Los altos precios mundiales del
petróleo ofrecen ingresos sustanciales a Hugo Chávez, el presidente de
Venezuela, para ocupar un papel preponderante en América latina y en la escena
mundial. Venezuela ofrece precios reducidos a países del Caribe, entre ellos
Cuba, y ha adquirido bonos para ayudar a Ecuador y Argentina. Ha propuesto la
construcción de un megaducto para enviar gas natural a Argentina, vía Brasil, a
un costo que probablemente rebasaría los 25.000 millones de dólares; el futuro
de esta propuesta es incierto, por razones económicas, y también porque
Venezuela no produce gas suficiente para enviarlo por ta~ conducto. Sus reservas
probadas de gas son altas, de 4,32 billones de metros cúbicos, pero la
producción en 2005 fue relativamente modesta, de 28.900 millones. En 2006 tomó
medidas para obtener la propiedad mayoritaria de seis proyectos en la cuenca del
Orinoco que antes pertenecían en su mayor parte a seis firmas privadas.

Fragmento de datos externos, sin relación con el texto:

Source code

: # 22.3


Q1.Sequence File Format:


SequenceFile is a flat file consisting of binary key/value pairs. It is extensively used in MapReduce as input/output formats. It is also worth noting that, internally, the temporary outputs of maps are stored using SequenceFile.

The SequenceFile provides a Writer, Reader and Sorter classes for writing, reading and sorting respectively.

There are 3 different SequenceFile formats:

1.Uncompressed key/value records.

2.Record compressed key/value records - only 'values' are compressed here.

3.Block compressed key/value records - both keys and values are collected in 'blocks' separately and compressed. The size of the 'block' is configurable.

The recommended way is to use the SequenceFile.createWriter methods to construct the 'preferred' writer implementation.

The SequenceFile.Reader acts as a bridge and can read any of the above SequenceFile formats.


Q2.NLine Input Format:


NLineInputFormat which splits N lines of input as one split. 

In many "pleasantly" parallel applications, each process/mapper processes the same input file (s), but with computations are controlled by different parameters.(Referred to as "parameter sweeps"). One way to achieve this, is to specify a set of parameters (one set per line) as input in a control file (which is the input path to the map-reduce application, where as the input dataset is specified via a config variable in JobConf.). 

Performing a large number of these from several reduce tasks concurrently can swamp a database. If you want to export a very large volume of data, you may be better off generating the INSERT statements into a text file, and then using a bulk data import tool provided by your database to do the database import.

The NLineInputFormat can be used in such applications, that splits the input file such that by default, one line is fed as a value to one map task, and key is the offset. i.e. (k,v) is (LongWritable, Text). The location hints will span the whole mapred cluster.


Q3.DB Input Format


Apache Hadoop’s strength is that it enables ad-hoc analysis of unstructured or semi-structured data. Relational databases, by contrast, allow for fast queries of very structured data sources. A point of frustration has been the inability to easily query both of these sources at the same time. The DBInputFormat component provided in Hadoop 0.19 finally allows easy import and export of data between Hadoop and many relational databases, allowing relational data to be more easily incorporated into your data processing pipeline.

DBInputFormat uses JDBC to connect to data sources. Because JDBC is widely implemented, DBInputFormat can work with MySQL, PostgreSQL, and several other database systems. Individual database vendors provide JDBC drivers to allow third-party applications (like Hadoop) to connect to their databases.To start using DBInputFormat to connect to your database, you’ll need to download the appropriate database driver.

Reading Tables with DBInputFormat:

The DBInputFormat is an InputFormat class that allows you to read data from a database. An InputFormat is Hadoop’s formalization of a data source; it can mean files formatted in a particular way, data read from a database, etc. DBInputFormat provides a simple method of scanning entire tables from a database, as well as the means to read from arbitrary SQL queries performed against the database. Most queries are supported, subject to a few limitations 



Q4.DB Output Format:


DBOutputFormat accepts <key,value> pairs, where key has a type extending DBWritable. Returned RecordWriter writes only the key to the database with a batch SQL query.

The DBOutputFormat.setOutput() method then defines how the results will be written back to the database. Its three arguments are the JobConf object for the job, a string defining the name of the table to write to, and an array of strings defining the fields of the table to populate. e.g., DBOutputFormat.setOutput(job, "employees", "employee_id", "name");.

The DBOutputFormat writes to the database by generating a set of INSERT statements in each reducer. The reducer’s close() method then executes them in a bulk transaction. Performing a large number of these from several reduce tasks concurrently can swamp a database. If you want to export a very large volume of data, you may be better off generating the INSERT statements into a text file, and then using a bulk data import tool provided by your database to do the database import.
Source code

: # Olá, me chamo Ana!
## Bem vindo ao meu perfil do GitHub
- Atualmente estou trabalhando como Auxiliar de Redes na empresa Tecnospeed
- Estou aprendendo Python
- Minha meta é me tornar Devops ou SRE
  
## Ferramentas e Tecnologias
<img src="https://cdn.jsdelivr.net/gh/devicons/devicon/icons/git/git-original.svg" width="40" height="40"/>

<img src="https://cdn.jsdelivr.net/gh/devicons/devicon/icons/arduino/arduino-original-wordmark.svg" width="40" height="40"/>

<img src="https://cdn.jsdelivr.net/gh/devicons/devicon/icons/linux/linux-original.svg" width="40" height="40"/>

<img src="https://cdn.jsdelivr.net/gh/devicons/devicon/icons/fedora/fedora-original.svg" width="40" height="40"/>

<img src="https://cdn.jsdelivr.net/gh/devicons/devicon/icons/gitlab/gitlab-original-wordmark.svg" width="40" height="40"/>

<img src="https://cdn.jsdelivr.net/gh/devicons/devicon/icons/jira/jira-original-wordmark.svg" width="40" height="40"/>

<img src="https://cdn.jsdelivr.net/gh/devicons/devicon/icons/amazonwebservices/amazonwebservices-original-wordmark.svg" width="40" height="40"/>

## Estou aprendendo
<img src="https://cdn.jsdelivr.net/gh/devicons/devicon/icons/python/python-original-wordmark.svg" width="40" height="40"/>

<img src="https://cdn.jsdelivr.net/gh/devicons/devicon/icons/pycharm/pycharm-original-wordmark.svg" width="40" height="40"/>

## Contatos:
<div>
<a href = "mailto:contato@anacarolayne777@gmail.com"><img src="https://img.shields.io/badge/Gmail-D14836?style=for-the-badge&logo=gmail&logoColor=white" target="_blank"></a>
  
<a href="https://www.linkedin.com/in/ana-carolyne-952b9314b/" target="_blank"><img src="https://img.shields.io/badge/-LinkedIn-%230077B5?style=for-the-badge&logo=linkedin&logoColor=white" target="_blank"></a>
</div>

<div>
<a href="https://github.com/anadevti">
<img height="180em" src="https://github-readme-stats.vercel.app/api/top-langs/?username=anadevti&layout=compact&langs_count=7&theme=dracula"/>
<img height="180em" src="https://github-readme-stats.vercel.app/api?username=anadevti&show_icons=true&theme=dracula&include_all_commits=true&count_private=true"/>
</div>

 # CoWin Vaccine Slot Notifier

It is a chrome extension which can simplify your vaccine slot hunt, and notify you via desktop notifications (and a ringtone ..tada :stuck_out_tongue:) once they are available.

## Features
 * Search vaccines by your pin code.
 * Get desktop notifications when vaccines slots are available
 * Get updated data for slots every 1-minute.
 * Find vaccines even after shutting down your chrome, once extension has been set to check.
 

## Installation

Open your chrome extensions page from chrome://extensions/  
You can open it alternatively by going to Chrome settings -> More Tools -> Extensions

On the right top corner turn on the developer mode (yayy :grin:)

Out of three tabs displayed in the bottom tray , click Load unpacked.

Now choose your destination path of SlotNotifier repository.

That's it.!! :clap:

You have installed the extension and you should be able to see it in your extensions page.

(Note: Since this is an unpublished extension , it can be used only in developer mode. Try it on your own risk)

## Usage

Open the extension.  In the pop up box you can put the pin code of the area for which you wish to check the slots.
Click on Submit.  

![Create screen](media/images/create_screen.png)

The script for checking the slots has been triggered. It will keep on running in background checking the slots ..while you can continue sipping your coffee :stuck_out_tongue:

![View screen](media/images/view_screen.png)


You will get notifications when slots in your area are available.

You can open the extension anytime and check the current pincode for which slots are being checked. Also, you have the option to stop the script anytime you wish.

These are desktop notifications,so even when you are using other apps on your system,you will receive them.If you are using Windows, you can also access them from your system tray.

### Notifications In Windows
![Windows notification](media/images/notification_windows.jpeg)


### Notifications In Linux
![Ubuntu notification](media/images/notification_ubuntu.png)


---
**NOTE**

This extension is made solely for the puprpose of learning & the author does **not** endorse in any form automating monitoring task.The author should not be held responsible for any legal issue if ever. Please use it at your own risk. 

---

BRASIL. A finales de 2005, Brasil
contaba con 11.800 millones de reservas probadas de petróleo. La producción y el
consumo en ese año fueron más o menos iguales: la producción fue de 1,7 millones
de barriles diarios, y el consumo, 1,8 millones. Sólo en años recientes dejó de
ser importador de petróleo, en parte por el aumento de producción y en parte por
el uso extendido del etanol como combustible para motores de automóviles.
Hoy día el etanol puede
suministrar 40% del combustible para autos en el país. La mayoría de los
vehículos son de consumo flexible, capaces de funcionar con cualquier mezcla de
gasolina y etanol; la mezcla actual contiene 23% de etanol, el cual en el país
sudamericano se elabora a partir de la caña de azúcar. El gobierno
estadounidense subsidia directamente la producción de etanol, lo cual ocurrió
también en Brasil durante muchos años, pero ya no. Estados Unidos cobra un
derecho de 54% por galón <3.785 litros) más 2,5% de impuesto de importación ad
valorem al etanol brasileño, pese a que Brasil es su proveedor más importante de
este combustible. Brasil también realiza investigación en biodiésel fabricado a
partir de semillas oleaginosas que se pueden encontrar en la parte nordeste del país, rezagada económicamente. A
finales de 2005 Brasil tenía 0,31 billones de metros cúbicos de reservas
probadas de gas. Su producción para ese año fue de 11.400 millones de metros
cúbicos, y su consumo, de 20.200 millones.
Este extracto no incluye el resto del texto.